ASSIGNMENT:
If a line in the records below holds the string "float", count it; give only the total.

DATASET EXTRACT:
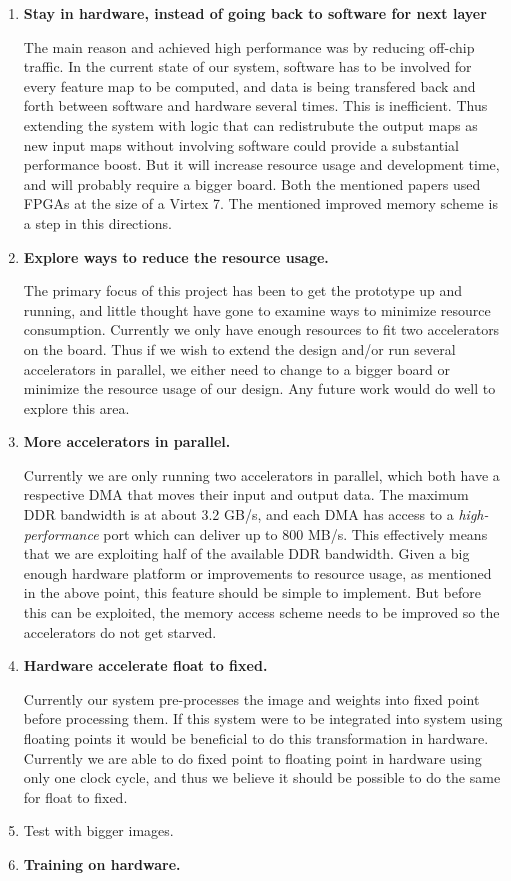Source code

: \begin{enumerate}
  \item \textbf{Stay in hardware, instead of going back to software for next layer}
	
	The main reason \cite{Zhang2015} and \cite{Ovtcharov2015} achieved high performance was by reducing off-chip traffic. In the current state of our system, software has to be involved for every feature map to be computed, and data is being transfered back and forth between software and hardware several times. This is inefficient. Thus extending the system with logic that can redistrubute the output maps as new input maps without involving software could provide a substantial performance boost. But it will increase resource usage and development time, and will probably require a bigger board. Both the mentioned papers used FPGAs at the size of a Virtex 7. The mentioned improved memory scheme is a step in this directions. 
	
	\item \textbf{Explore ways to reduce the resource usage.}
	
	The primary focus of this project has been to get the prototype up and running, and little thought have gone to examine ways to minimize resource consumption. Currently we only have enough resources to fit two accelerators on the board. Thus if we wish to extend the design and/or run several accelerators in parallel, we either need to change to a bigger board or minimize the resource usage of our design. Any future work would do well to explore this area. 
	

	
	\item \textbf{More accelerators in parallel.}
	
	Currently we are only running two accelerators in parallel, which both have a respective DMA that moves their input and output data. The maximum DDR bandwidth is at about 3.2 GB/s, and each DMA has access to a \textit{high-performance} port which can  deliver up to 800 MB/s. This effectively means that we are exploiting half of the available DDR bandwidth. Given a big enough hardware platform or improvements to resource usage, as mentioned in the above point, this feature should be simple to implement. But before this can be exploited, the memory access scheme needs to be improved so the accelerators do not get starved. 
	
	
	
	\item \textbf{Hardware accelerate float to fixed.}
	
	Currently our system pre-processes the image and weights into fixed point before processing them. If this system were to be integrated into system using floating points it would be beneficial to do this transformation in hardware. Currently we are able to do fixed point to floating point in hardware using only one clock cycle, and thus we believe it should be possible to do the same for float to fixed. 

  \item Test with bigger images.

    
	\item \textbf{Training on hardware.}
	
\end{enumerate}
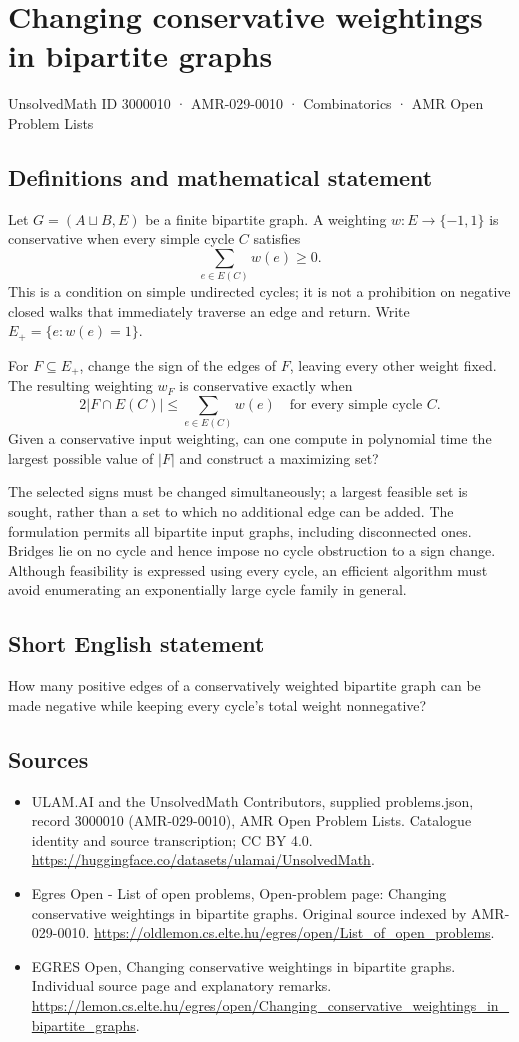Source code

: \documentclass[11pt,a4paper]{article}
\begin{document}
\section*{Changing conservative weightings in bipartite graphs}\label{3000010}
{\small UnsolvedMath ID 3000010 · AMR-029-0010 · Combinatorics · AMR Open Problem Lists}
\subsection{Definitions and mathematical statement}
Let $G=(A\sqcup B,E)$ be a finite bipartite graph. A weighting
$w:E\to\{-1,1\}$ is conservative when every simple cycle $C$ satisfies
\[
                              \sum_{e\in E(C)}w(e)\ge0.
\]
This is a condition on simple undirected cycles; it is not a prohibition
on negative closed walks that immediately traverse an edge and return.
Write $E_+=\{e:w(e)=1\}$.

For $F\subseteq E_+$, change the sign of the edges of $F$, leaving every
other weight fixed. The resulting weighting $w_F$ is conservative exactly
when
\[
                  2|F\cap E(C)|\le\sum_{e\in E(C)}w(e)
                                      \quad\text{for every simple cycle }C.
\]
Given a conservative input weighting, can one compute in polynomial time
the largest possible value of $|F|$ and construct a maximizing set?

The selected signs must be changed simultaneously; a largest feasible
set is sought, rather than a set to which no additional edge can be added.
The formulation permits all bipartite input graphs, including disconnected
ones. Bridges lie on no cycle and hence impose no cycle obstruction to a
sign change. Although feasibility is expressed using every cycle, an
efficient algorithm must avoid enumerating an exponentially large cycle
family in general.
\subsection{Short English statement}
How many positive edges of a conservatively weighted bipartite
graph can be made negative while keeping every cycle's total weight nonnegative?
\subsection{Sources}
\begin{itemize}
\item[S1] ULAM.AI and the UnsolvedMath Contributors, supplied problems.json, record 3000010 (AMR-029-0010), AMR Open Problem Lists. Catalogue identity and source transcription; CC BY 4.0.
\url{https://huggingface.co/datasets/ulamai/UnsolvedMath}.
\item[S2] Egres Open - List of open problems, Open-problem page: Changing conservative weightings in bipartite graphs. Original source indexed by AMR-029-0010.
\url{https://oldlemon.cs.elte.hu/egres/open/List_of_open_problems}.
\item[S3] EGRES Open, Changing conservative weightings in bipartite graphs. Individual source page and explanatory remarks.
\url{https://lemon.cs.elte.hu/egres/open/Changing_conservative_weightings_in_bipartite_graphs}.
\end{itemize}
\end{document}
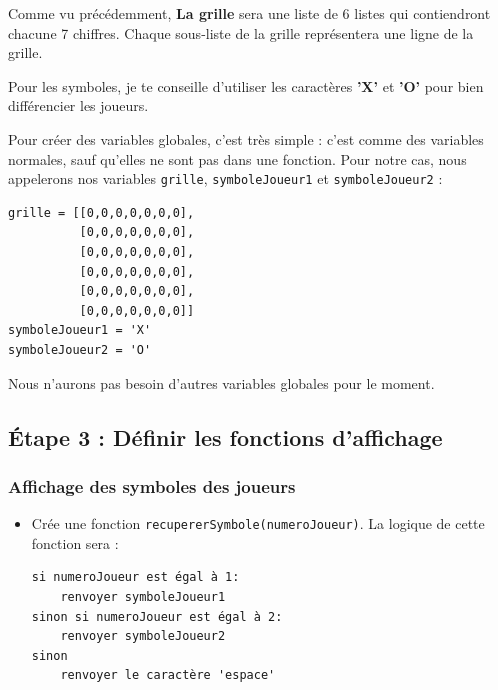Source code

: \documentclass[11pt]{article}
\begin{document}
Comme vu précédemment, \textbf{La grille} sera une liste de 6 listes qui contiendront chacune 7 chiffres. Chaque sous-liste de la grille représentera une ligne de la grille.

Pour les symboles, je te conseille d'utiliser les caractères \textbf{'X'} et \textbf{'O'} pour bien différencier les joueurs.

Pour créer des variables globales, c'est très simple : c'est comme des variables normales, sauf qu'elles ne sont pas dans une fonction. Pour notre cas, nous appelerons nos variables \texttt{grille}, \texttt{symboleJoueur1} et \texttt{symboleJoueur2} :
\begin{verbatim}
grille = [[0,0,0,0,0,0,0],
          [0,0,0,0,0,0,0],
          [0,0,0,0,0,0,0],
          [0,0,0,0,0,0,0],
          [0,0,0,0,0,0,0],
          [0,0,0,0,0,0,0]]
symboleJoueur1 = 'X'
symboleJoueur2 = 'O'
\end{verbatim}

Nous n'aurons pas besoin d'autres variables globales pour le moment.

\subsection*{Étape 3 : Définir les fonctions d'affichage}
\label{puissance4_etape3}
\subsubsection*{Affichage des symboles des joueurs}
\label{sec:orgea09501}
\begin{itemize}
\item Crée une fonction \texttt{recupererSymbole(numeroJoueur)}. La logique de cette fonction sera :
\begin{verbatim}
si numeroJoueur est égal à 1:
    renvoyer symboleJoueur1
sinon si numeroJoueur est égal à 2:
    renvoyer symboleJoueur2
sinon
    renvoyer le caractère 'espace'
\end{verbatim}
\end{itemize}
\end{document}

SOLUTION TO THE PROBLEM:
2